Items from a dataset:
Segment Open

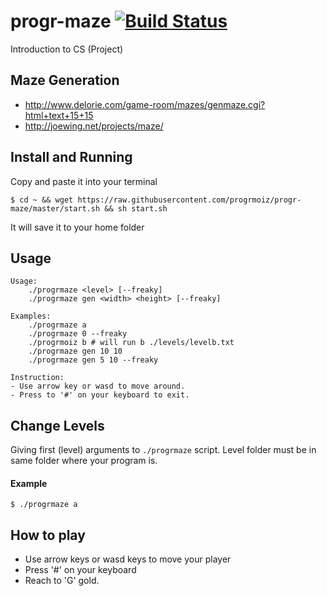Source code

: # progr-maze [![Build Status](https://travis-ci.com/progrmoiz/progr-maze.svg?token=HxxZgU9NXPX4YChEz1Wx&branch=master)](https://travis-ci.com/progrmoiz/progr-maze)
Introduction to CS (Project)

## Maze Generation
- http://www.delorie.com/game-room/mazes/genmaze.cgi?html+text+15+15
- http://joewing.net/projects/maze/

## Install and Running
Copy and paste it into your terminal
```
$ cd ~ && wget https://raw.githubusercontent.com/progrmoiz/progr-maze/master/start.sh && sh start.sh
```
It will save it to your home folder

## Usage
```
Usage: 
    ./progrmaze <level> [--freaky]
    ./progrmaze gen <width> <height> [--freaky]

Examples: 
    ./progrmaze a
    ./progrmaze 0 --freaky
    ./progrmoiz b # will run b ./levels/levelb.txt
    ./progrmaze gen 10 10
    ./progrmaze gen 5 10 --freaky

Instruction: 
- Use arrow key or wasd to move around.
- Press to '#' on your keyboard to exit.
```

## Change Levels
Giving first (level) arguments to `./progrmaze` script. Level folder must be in same folder where your program is. 

#### Example
```
$ ./progrmaze a
```

## How to play
- Use arrow keys or wasd keys to move your player
- Press '#' on your keyboard
- Reach to 'G' gold.
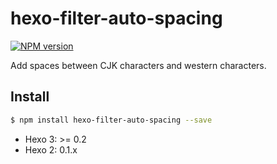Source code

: # hexo-filter-auto-spacing

[![NPM version](https://badge.fury.io/js/hexo-filter-auto-spacing.svg)](http://badge.fury.io/js/hexo-filter-auto-spacing)

Add spaces between CJK characters and western characters.

## Install

``` bash
$ npm install hexo-filter-auto-spacing --save
```

- Hexo 3: >= 0.2
- Hexo 2: 0.1.x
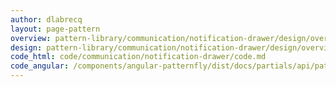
 ```yaml
---
author: dlabrecq
layout: page-pattern
overview: pattern-library/communication/notification-drawer/design/overview.md
design: pattern-library/communication/notification-drawer/design/overview.md
code_html: code/communication/notification-drawer/code.md
code_angular: /components/angular-patternfly/dist/docs/partials/api/patternfly.notification.directive.pfNotificationDrawer.html
---
```

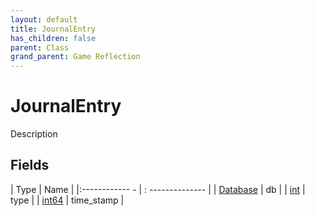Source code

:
 ```yaml
---
layout: default
title: JournalEntry
has_children: false
parent: Class
grand_parent: Game Reflection
---
```

# JournalEntry
Description 

## Fields
| Type | Name |
|:------------ - | : -------------- |
| [Database](game-reflection/components/database.md) | db |
| [int](game-reflection/enums/int.md) | type |
| [int64](game-reflection/components/int64.md) | time_stamp |
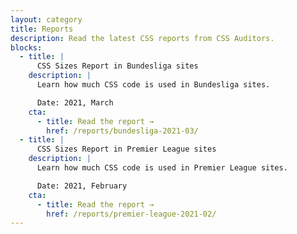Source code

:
 ```yaml
---
layout: category
title: Reports
description: Read the latest CSS reports from CSS Auditors.
blocks:
  - title: |
      CSS Sizes Report in Bundesliga sites
    description: |
      Learn how much CSS code is used in Bundesliga sites.

      Date: 2021, March
    cta:
      - title: Read the report →
        href: /reports/bundesliga-2021-03/
  - title: |
      CSS Sizes Report in Premier League sites
    description: |
      Learn how much CSS code is used in Premier League sites.

      Date: 2021, February
    cta:
      - title: Read the report →
        href: /reports/premier-league-2021-02/
---
```

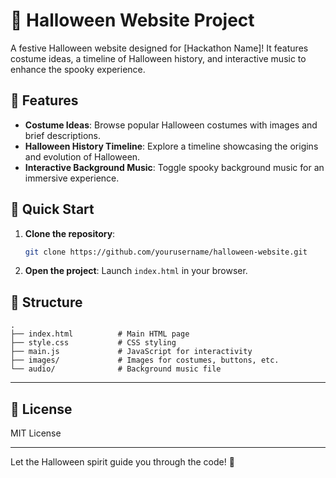 # 🎃 Halloween Website Project

A festive Halloween website designed for [Hackathon Name]! It features costume ideas, a timeline of Halloween history, and interactive music to enhance the spooky experience.

## 🎨 Features

- **Costume Ideas**: Browse popular Halloween costumes with images and brief descriptions.
- **Halloween History Timeline**: Explore a timeline showcasing the origins and evolution of Halloween.
- **Interactive Background Music**: Toggle spooky background music for an immersive experience.

## 🚀 Quick Start

1. **Clone the repository**:
   ```bash
   git clone https://github.com/yourusername/halloween-website.git
   ```
2. **Open the project**: Launch `index.html` in your browser.

## 📂 Structure

```
.
├── index.html          # Main HTML page
├── style.css           # CSS styling
├── main.js             # JavaScript for interactivity
├── images/             # Images for costumes, buttons, etc.
└── audio/              # Background music file
```

---

## 👻 License

MIT License

---

Let the Halloween spirit guide you through the code! 🎃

Segment Closed

TASK ITEM:
Copy out each line carrying the string "Sizes" from the data.

SOLUTION TO THE PROBLEM:
      CSS Sizes Report in Bundesliga sites
      CSS Sizes Report in Premier League sites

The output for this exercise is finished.